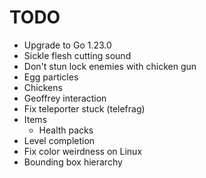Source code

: # TODO
- Upgrade to Go 1.23.0
- Sickle flesh cutting sound
- Don't stun lock enemies with chicken gun
- Egg particles
- Chickens
- Geoffrey interaction
- Fix teleporter stuck (telefrag)
- Items 
    - Health packs
- Level completion
- Fix color weirdness on Linux
- Bounding box hierarchy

• • • •

Exercise aim: Return the material verbatim; the images are not to appear in the copy.

Response to the task:
Source code

: # TODO
- Upgrade to Go 1.23.0
- Sickle flesh cutting sound
- Don't stun lock enemies with chicken gun
- Egg particles
- Chickens
- Geoffrey interaction
- Fix teleporter stuck (telefrag)
- Items 
    - Health packs
- Level completion
- Fix color weirdness on Linux
- Bounding box hierarchy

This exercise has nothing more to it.